Juveniles ( Fig. 3 View Figure 3 ) are very similar to adults, but can be distinguished by the somewhat different coloration (basically paler, with metasomal segments IV–V and telson of the same color as the rest of metasoma), a less sclerotized cuticle (especially in metasoma and pedipalps), the pedipalp chelae relatively smaller and narrower than patella, metasoma relatively more slender and parallel-sided, and a totally different subaculear tubercle (much stronger, sharp and with dorsal and ventral granules).

Ecological notes: according to the information kindly provided by one of the collectors (GA), the specimens herein examined were collected under barks of trees in forest, sympatric with Didymocentrus minor Francke 1976 (under rocks in the ground).

Material examined: SAINT VINCENT AND THE GRENADINES, Saint Vincent , Mt. St. Andrew, 19 October 2004, G. Alayón & M. da Silva leg., 1 adult ♂ topotype ( IES); Brighton Village, 22 October 2004, G. Alayón & M. da Silva leg., 1 juvenile ♀ topotype ( IES) .

Remarks: for a detailed comparison between this species and T. smithii , see General Remarks.

The status and composition of the name-bearing types of T. pictus is currently confused. Pocock (1893) did not designate a holotype, and based the original description on an undetermined number of specimens: measurements of one adult male and female were actually given, and in page 383 he mentioned “... the largest examples of T. pictus ...” [italics herein added], which clearly implies the existence of at least three specimens.

Lourenço (1984) examined two adult males and three adult females ( BMNH: 1894.10.14 .21–25), and in page 99 he stated that these specimens “... could not be warranted to be part of the original type-series of Pocock. At least one of these females corresponds very well to the female described by Pocock ...” [original text in French, translation and italics herein added], and in page 101 he first wrote that the specimen with 20/19 pectinal teeth “... could be the type female ...” [original text in French, translation and italics herein added], and then referred to the whole sample as the “ type-series? ” [original text in French, translation and italics herein added] .

Fet & Lowe (2000: 255) considered that Lourenço (1984) had designated the above-referred female as the lectotype, and the remaining four specimens as paralectotypes. Nevertheless , such lectotype designation is not valid according to the Article 74.5 of the International Code of Zoological Nomenclature ( CINZ, 2000: 85), because Lourenço (1984) never selected unambiguously this female as the lectotype (i.e., all three references to any “type” were clearly conditional by the use of the modal auxiliary verb “could” or a question sign). Nor is Fet & Lowe (2000) a case of inadvertent lectotype designation, because it does not fulfill the Article 74.7.3 of the Code ( CINZ, 2000: 86): it does not contain an explicit declaration of such a purpose .

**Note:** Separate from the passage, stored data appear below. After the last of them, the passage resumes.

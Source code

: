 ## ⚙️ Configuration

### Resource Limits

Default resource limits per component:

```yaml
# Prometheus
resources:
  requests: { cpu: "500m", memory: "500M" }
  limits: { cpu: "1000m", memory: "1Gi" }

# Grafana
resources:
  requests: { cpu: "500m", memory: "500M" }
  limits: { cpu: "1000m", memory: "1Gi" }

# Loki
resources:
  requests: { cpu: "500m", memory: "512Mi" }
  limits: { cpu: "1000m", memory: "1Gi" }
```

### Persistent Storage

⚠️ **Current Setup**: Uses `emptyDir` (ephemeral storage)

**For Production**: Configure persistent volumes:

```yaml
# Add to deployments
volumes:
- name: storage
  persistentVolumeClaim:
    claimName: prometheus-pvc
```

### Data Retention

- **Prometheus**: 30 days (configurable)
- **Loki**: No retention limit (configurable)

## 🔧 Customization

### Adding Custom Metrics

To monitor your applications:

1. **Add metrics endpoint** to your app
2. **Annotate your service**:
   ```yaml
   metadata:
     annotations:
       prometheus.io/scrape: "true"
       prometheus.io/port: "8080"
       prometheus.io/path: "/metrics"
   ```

Apart from this, Lourenço (1984: 101) contradictorily listed two females from Grenada (catalogued BMNH: 1894.10.20.7–16) as the types of both T. pictus (twice on text lines 8 th and 22 nd) and T. smithii (once on figure captions 21–27), obviously because he considered both taxa as synonyms. Again, this neither does represent a valid designation of a lectotype because: (1) according to the Article 72.9 of the Code (CINZ, 2000: 81), if two or more species-level nominal taxa become included into a single species-level nominal taxon, their name-bearing types remain unaltered, and for both T. pictus and T. smithii these are Pocock's original type-series; (2) the two above-mentioned females from Grenada are not original types of T. smithii either (see below, in the Remarks section of this species).

Because of all these reasons, it is clear that the name-bearing type of T. pictus is a series of syntypes, most likely the BMNH sample catalogued 1894.10.14.21–25. It is highly recommended here that any other author who eventually decides to designate a lectotype, must select the adult male measured and illustrated by Pocock (1893: 382–383; pl. XXX, fig. 8; the size match between the table and figure demonstrate that both refer to the same specimen about 63.5 mm long), following the Recommendation 74B of the Code that gives preference to a syntype which has been illustrated (CINZ, 2000: 86). It also concurs with the fact that all diagnostic characters of T. pictus are best expressed in this sex.